Unlike the hot(un)plug folks, the HPC folks don't mind a few pages of
Linus's unmoveable kmalloc memory in their way. They rather expect
that some modest percentage of each node will have some 'kernel stuff'
on it that refuses to move. They just want to be able to free up
most of the pages on a node, once one job is done there, before the
next job begins.

They are also quite willing (based on my experience with bootcpusets)
to designate a few nodes for the 'general purpose Unix load', and
reserve the remaining nodes just to run their special jobs.

On the other hand, as Eric Dumazet mentions on another subthread of
this topic, requiring that their apps use the hugetlbfs interface
to place the bulk of their memory would be a serious obstacle.
Their apps are already fairly tightly wound around a rich variety
of compiler, tool, library and runtime memory placement mechanisms,
and they would be hardpressed to make systematic changes in that.

I suspect that the answers lie in some further improvements in memory
placement on various nodes. Perhaps this means a cpuset option to
put the easily reclaimed (what Mel Gorman's patch would mark with
__GFP_EASYRCLM) kernel pages and the user pages on the the nodes of
the current cpuset, but to prefer placing the less easily reclaimed
pages on the bootcpuset nodes. Then, when a job on such a dedicated
set of nodes completed, most of the memory would be easily reclaimable,
in preparation for the next job.

The bootcpuset stuff is entirely invisible to kernel hackers, because
I am doing it entirely in user space, with a pre-init program that
configures the bootcpuset, moves the unpinned kernel threads into
the bootcpuset, and fires up the real init in that bootcpuset.

With one more twist to the cpuset API, providing a way to state
per-cpuset a separate set of nodes (on what the HPC folks would call
their bootcpuset) as the preferred place to allocate not-EASYRCLM
kernel memory, we might be very close to meeting these HPC needs,
with no changes to or reliance on hugetlbs, with no changes to the
kernel boottime code, and with no changes to the memory management
mechanisms used within these HPC apps.

I am imagining yet another per-cpuset field, which I call 'kmems'. It
would be a nodemask, as is the current 'mems' field.
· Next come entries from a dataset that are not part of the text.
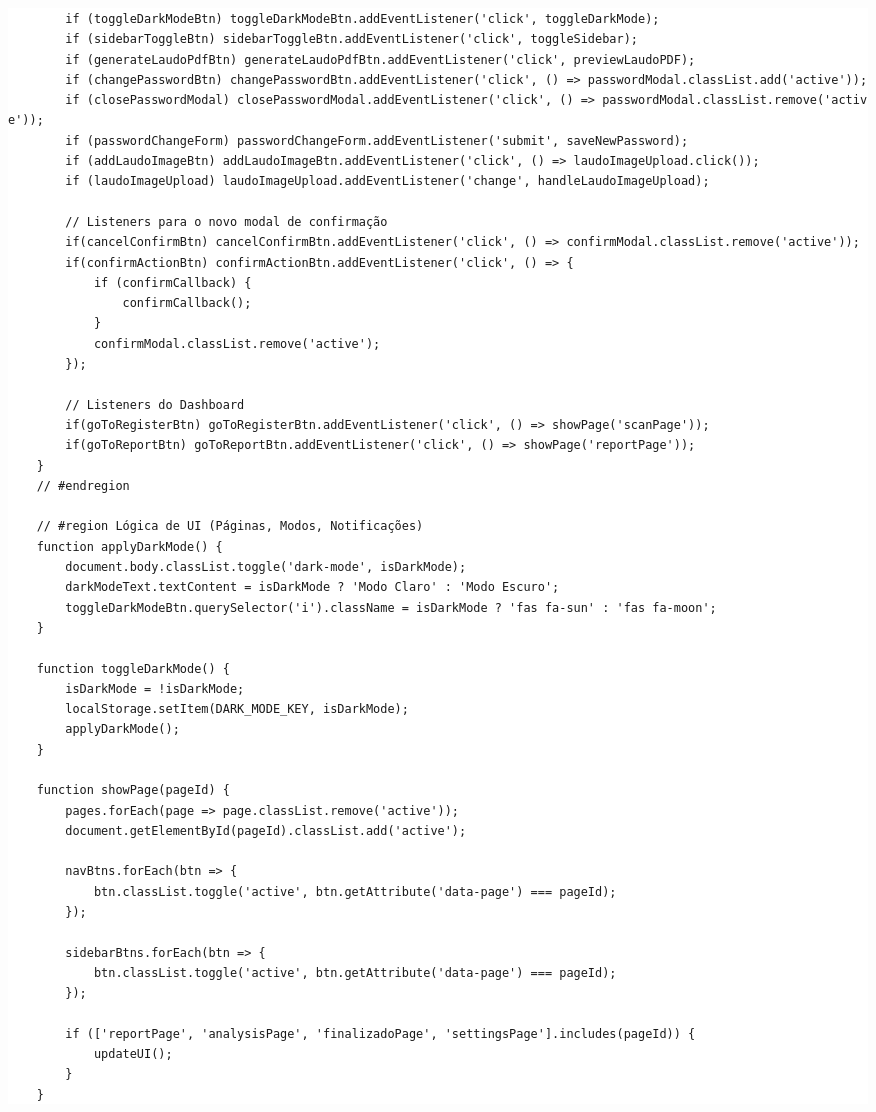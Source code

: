             if (toggleDarkModeBtn) toggleDarkModeBtn.addEventListener('click', toggleDarkMode);
            if (sidebarToggleBtn) sidebarToggleBtn.addEventListener('click', toggleSidebar);
            if (generateLaudoPdfBtn) generateLaudoPdfBtn.addEventListener('click', previewLaudoPDF);
            if (changePasswordBtn) changePasswordBtn.addEventListener('click', () => passwordModal.classList.add('active'));
            if (closePasswordModal) closePasswordModal.addEventListener('click', () => passwordModal.classList.remove('active'));
            if (passwordChangeForm) passwordChangeForm.addEventListener('submit', saveNewPassword);
            if (addLaudoImageBtn) addLaudoImageBtn.addEventListener('click', () => laudoImageUpload.click());
            if (laudoImageUpload) laudoImageUpload.addEventListener('change', handleLaudoImageUpload);

            // Listeners para o novo modal de confirmação
            if(cancelConfirmBtn) cancelConfirmBtn.addEventListener('click', () => confirmModal.classList.remove('active'));
            if(confirmActionBtn) confirmActionBtn.addEventListener('click', () => {
                if (confirmCallback) {
                    confirmCallback();
                }
                confirmModal.classList.remove('active');
            });

            // Listeners do Dashboard
            if(goToRegisterBtn) goToRegisterBtn.addEventListener('click', () => showPage('scanPage'));
            if(goToReportBtn) goToReportBtn.addEventListener('click', () => showPage('reportPage'));
        }
        // #endregion

        // #region Lógica de UI (Páginas, Modos, Notificações)
        function applyDarkMode() {
            document.body.classList.toggle('dark-mode', isDarkMode);
            darkModeText.textContent = isDarkMode ? 'Modo Claro' : 'Modo Escuro';
            toggleDarkModeBtn.querySelector('i').className = isDarkMode ? 'fas fa-sun' : 'fas fa-moon';
        }

        function toggleDarkMode() {
            isDarkMode = !isDarkMode;
            localStorage.setItem(DARK_MODE_KEY, isDarkMode);
            applyDarkMode();
        }
        
        function showPage(pageId) {
            pages.forEach(page => page.classList.remove('active'));
            document.getElementById(pageId).classList.add('active');
            
            navBtns.forEach(btn => {
                btn.classList.toggle('active', btn.getAttribute('data-page') === pageId);
            });

            sidebarBtns.forEach(btn => {
                btn.classList.toggle('active', btn.getAttribute('data-page') === pageId);
            });
            
            if (['reportPage', 'analysisPage', 'finalizadoPage', 'settingsPage'].includes(pageId)) {
                updateUI();
            }
        }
I'd pick up the
__GFP_EASYRCLM flag of Mel Gorman's patch (no comment on suitability of
the rest of his patch), and prefer to place __GFP_EASYRCLM pages on the
'mems' nodes, but other pages evenly spread across the 'kmems' nodes.
For compatibility with the current cpuset API, an unset 'kmems'
would tell the kernel to use the 'mems' setting as a fallback.

The hardest part might be providing a mechanism, that would be invoked
by the batch scheduler between jobs, to flush the easily reclaimed
memory off a node (free it or write it to disk). Again, unlike the
hot(un)plug folks, a 98% solution is plenty good enough.

This will have to be coded and some HPC type loads tried on it, before
we know if it flies.

There is an obvious, unanswered question here. Would moving some of
the kernels pages (the not easily reclaimed pages) off the current
(faulting) node into some possibly far off node be an acceptable
price to pay, to increase the percentage of the dedicated job nodes
that can be freed up between jobs? Since these HPC jobs tend to be
far more sensitive to their own internal data placement than they
are to the kernels internal data placement, I am hopeful that this
tradeoff is a good one, for HPC apps.

--
I won't rest till it's the best ...
Programmer, Linux Scalability
Paul Jackson <[email protected]> 1.925.600.0401

2005-11-06 08:45:25

by Kyle Moffett

[permalink] [raw]

Subject: Re: [Lhms-devel] [PATCH 0/7] Fragmentation Avoidance V19

On Nov 4, 2005, at 10:31:48, Linus Torvalds wrote:
> I can pretty much guarantee that any kernel I maintain will never
> have dynamic kernel pointers: when some memory has been allocated
> with kmalloc() (or equivalent routines - pretty much _any_ kernel
> allocation), it stays put.

Hmm, this brings up something that I haven't seen discussed on this
list (maybe a long time ago, but perhaps it should be brought up
again?). What are the pros/cons to having a non-physically-linear
kernel virtual memory space? Would it be theoretically possible to
allow some kind of dynamic kernel page swapping, such that the _same_
kernel-virtual pointer goes to a different physical memory page?
That would definitely satisfy the memory hotplug people, but I don't
know what the tradeoffs would be for normal boxen.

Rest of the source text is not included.